*EXERCISE OBJECTIVE:* Your answer must be an exact copy of the entries below, with every picture removed.

*EXERCISE DATA:*

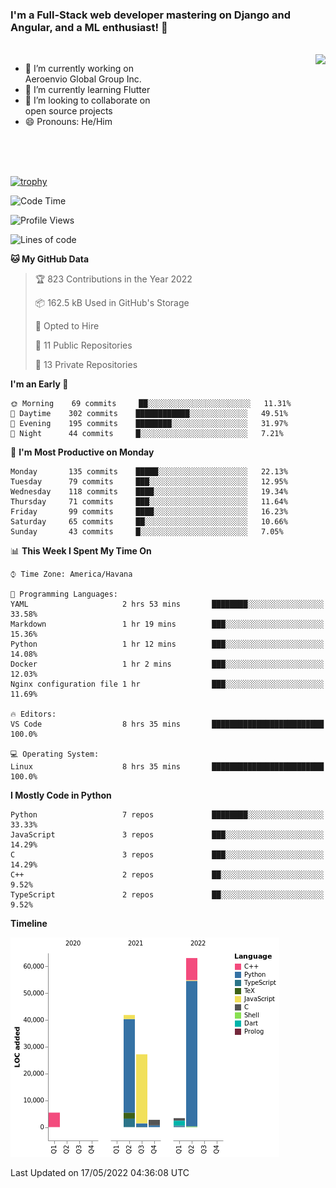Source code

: ### I'm a Full-Stack web developer mastering on Django and Angular, and a ML enthusiast!  👋

<br/>

<img align="right" height="250"  src="https://media1.giphy.com/media/qgQUggAC3Pfv687qPC/giphy.gif?cid=ecf05e470ttfxgsj072btembitu1zn4ti3t3cdyg4jo5b3by&rid=giphy.gif&ct=g" />

 <div style="width:50%">
    <ul>
      <li>🔭 I’m currently working on Aeroenvio Global Group Inc.</li>
      <li>🌱 I’m currently learning Flutter</li>
      <li>👯 I’m looking to collaborate on open source projects</li>
      <li>😄 Pronouns: He/Him</li>
<!--       <li>⚡ Fun fact: I started my first professional project for a company as web dev without knowing any JS </li> -->
    </ul>
  </div>
  
<br/><br/><br/>

[![trophy](https://github-profile-trophy.vercel.app/?username=dfg-98&row=3&column=3&theme=monokai)](https://github.com/ryo-ma/github-profile-trophy)


<!--START_SECTION:waka-->
![Code Time](http://img.shields.io/badge/Code%20Time-164%20hrs%2011%20mins-blue)

![Profile Views](http://img.shields.io/badge/Profile%20Views-1-blue)

![Lines of code](https://img.shields.io/badge/From%20Hello%20World%20I%27ve%20Written-143%20Thousand%20lines%20of%20code-blue)

**🐱 My GitHub Data** 

> 🏆 823 Contributions in the Year 2022
 > 
> 📦 162.5 kB Used in GitHub's Storage 
 > 
> 💼 Opted to Hire
 > 
> 📜 11 Public Repositories 
 > 
> 🔑 13 Private Repositories  
 > 
**I'm an Early 🐤** 

```text
🌞 Morning    69 commits     ██░░░░░░░░░░░░░░░░░░░░░░░   11.31% 
🌆 Daytime    302 commits    ████████████░░░░░░░░░░░░░   49.51% 
🌃 Evening    195 commits    ████████░░░░░░░░░░░░░░░░░   31.97% 
🌙 Night      44 commits     █░░░░░░░░░░░░░░░░░░░░░░░░   7.21%

```
📅 **I'm Most Productive on Monday** 

```text
Monday       135 commits    █████░░░░░░░░░░░░░░░░░░░░   22.13% 
Tuesday      79 commits     ███░░░░░░░░░░░░░░░░░░░░░░   12.95% 
Wednesday    118 commits    ████░░░░░░░░░░░░░░░░░░░░░   19.34% 
Thursday     71 commits     ███░░░░░░░░░░░░░░░░░░░░░░   11.64% 
Friday       99 commits     ████░░░░░░░░░░░░░░░░░░░░░   16.23% 
Saturday     65 commits     ██░░░░░░░░░░░░░░░░░░░░░░░   10.66% 
Sunday       43 commits     █░░░░░░░░░░░░░░░░░░░░░░░░   7.05%

```


📊 **This Week I Spent My Time On** 

```text
⌚︎ Time Zone: America/Havana

💬 Programming Languages: 
YAML                     2 hrs 53 mins       ████████░░░░░░░░░░░░░░░░░   33.58% 
Markdown                 1 hr 19 mins        ███░░░░░░░░░░░░░░░░░░░░░░   15.36% 
Python                   1 hr 12 mins        ███░░░░░░░░░░░░░░░░░░░░░░   14.08% 
Docker                   1 hr 2 mins         ███░░░░░░░░░░░░░░░░░░░░░░   12.03% 
Nginx configuration file 1 hr                ███░░░░░░░░░░░░░░░░░░░░░░   11.69%

🔥 Editors: 
VS Code                  8 hrs 35 mins       █████████████████████████   100.0%

💻 Operating System: 
Linux                    8 hrs 35 mins       █████████████████████████   100.0%

```

**I Mostly Code in Python** 

```text
Python                   7 repos             ████████░░░░░░░░░░░░░░░░░   33.33% 
JavaScript               3 repos             ███░░░░░░░░░░░░░░░░░░░░░░   14.29% 
C                        3 repos             ███░░░░░░░░░░░░░░░░░░░░░░   14.29% 
C++                      2 repos             ██░░░░░░░░░░░░░░░░░░░░░░░   9.52% 
TypeScript               2 repos             ██░░░░░░░░░░░░░░░░░░░░░░░   9.52%

```


**Timeline**

![Chart not found](https://raw.githubusercontent.com/dfg-98/dfg-98/main/charts/bar_graph.png) 


 Last Updated on 17/05/2022 04:36:08 UTC
<!--END_SECTION:waka-->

*ANSWER TO THIS EXERCISE:*
Source code

: ### I'm a Full-Stack web developer mastering on Django and Angular, and a ML enthusiast!  👋

<br/>

<img align="right" height="250"  src="https://media1.giphy.com/media/qgQUggAC3Pfv687qPC/giphy.gif?cid=ecf05e470ttfxgsj072btembitu1zn4ti3t3cdyg4jo5b3by&rid=giphy.gif&ct=g" />

 <div style="width:50%">
    <ul>
      <li>🔭 I’m currently working on Aeroenvio Global Group Inc.</li>
      <li>🌱 I’m currently learning Flutter</li>
      <li>👯 I’m looking to collaborate on open source projects</li>
      <li>😄 Pronouns: He/Him</li>
<!--       <li>⚡ Fun fact: I started my first professional project for a company as web dev without knowing any JS </li> -->
    </ul>
  </div>
  
<br/><br/><br/>

[![trophy](https://github-profile-trophy.vercel.app/?username=dfg-98&row=3&column=3&theme=monokai)](https://github.com/ryo-ma/github-profile-trophy)


<!--START_SECTION:waka-->
![Code Time](http://img.shields.io/badge/Code%20Time-164%20hrs%2011%20mins-blue)

![Profile Views](http://img.shields.io/badge/Profile%20Views-1-blue)

![Lines of code](https://img.shields.io/badge/From%20Hello%20World%20I%27ve%20Written-143%20Thousand%20lines%20of%20code-blue)

**🐱 My GitHub Data** 

> 🏆 823 Contributions in the Year 2022
 > 
> 📦 162.5 kB Used in GitHub's Storage 
 > 
> 💼 Opted to Hire
 > 
> 📜 11 Public Repositories 
 > 
> 🔑 13 Private Repositories  
 > 
**I'm an Early 🐤** 

```text
🌞 Morning    69 commits     ██░░░░░░░░░░░░░░░░░░░░░░░   11.31% 
🌆 Daytime    302 commits    ████████████░░░░░░░░░░░░░   49.51% 
🌃 Evening    195 commits    ████████░░░░░░░░░░░░░░░░░   31.97% 
🌙 Night      44 commits     █░░░░░░░░░░░░░░░░░░░░░░░░   7.21%

```
📅 **I'm Most Productive on Monday** 

```text
Monday       135 commits    █████░░░░░░░░░░░░░░░░░░░░   22.13% 
Tuesday      79 commits     ███░░░░░░░░░░░░░░░░░░░░░░   12.95% 
Wednesday    118 commits    ████░░░░░░░░░░░░░░░░░░░░░   19.34% 
Thursday     71 commits     ███░░░░░░░░░░░░░░░░░░░░░░   11.64% 
Friday       99 commits     ████░░░░░░░░░░░░░░░░░░░░░   16.23% 
Saturday     65 commits     ██░░░░░░░░░░░░░░░░░░░░░░░   10.66% 
Sunday       43 commits     █░░░░░░░░░░░░░░░░░░░░░░░░   7.05%

```


📊 **This Week I Spent My Time On** 

```text
⌚︎ Time Zone: America/Havana

💬 Programming Languages: 
YAML                     2 hrs 53 mins       ████████░░░░░░░░░░░░░░░░░   33.58% 
Markdown                 1 hr 19 mins        ███░░░░░░░░░░░░░░░░░░░░░░   15.36% 
Python                   1 hr 12 mins        ███░░░░░░░░░░░░░░░░░░░░░░   14.08% 
Docker                   1 hr 2 mins         ███░░░░░░░░░░░░░░░░░░░░░░   12.03% 
Nginx configuration file 1 hr                ███░░░░░░░░░░░░░░░░░░░░░░   11.69%

🔥 Editors: 
VS Code                  8 hrs 35 mins       █████████████████████████   100.0%

💻 Operating System: 
Linux                    8 hrs 35 mins       █████████████████████████   100.0%

```

**I Mostly Code in Python** 

```text
Python                   7 repos             ████████░░░░░░░░░░░░░░░░░   33.33% 
JavaScript               3 repos             ███░░░░░░░░░░░░░░░░░░░░░░   14.29% 
C                        3 repos             ███░░░░░░░░░░░░░░░░░░░░░░   14.29% 
C++                      2 repos             ██░░░░░░░░░░░░░░░░░░░░░░░   9.52% 
TypeScript               2 repos             ██░░░░░░░░░░░░░░░░░░░░░░░   9.52%

```


**Timeline**

![Chart not found](https://raw.githubusercontent.com/dfg-98/dfg-98/main/charts/bar_graph.png) 


 Last Updated on 17/05/2022 04:36:08 UTC
<!--END_SECTION:waka-->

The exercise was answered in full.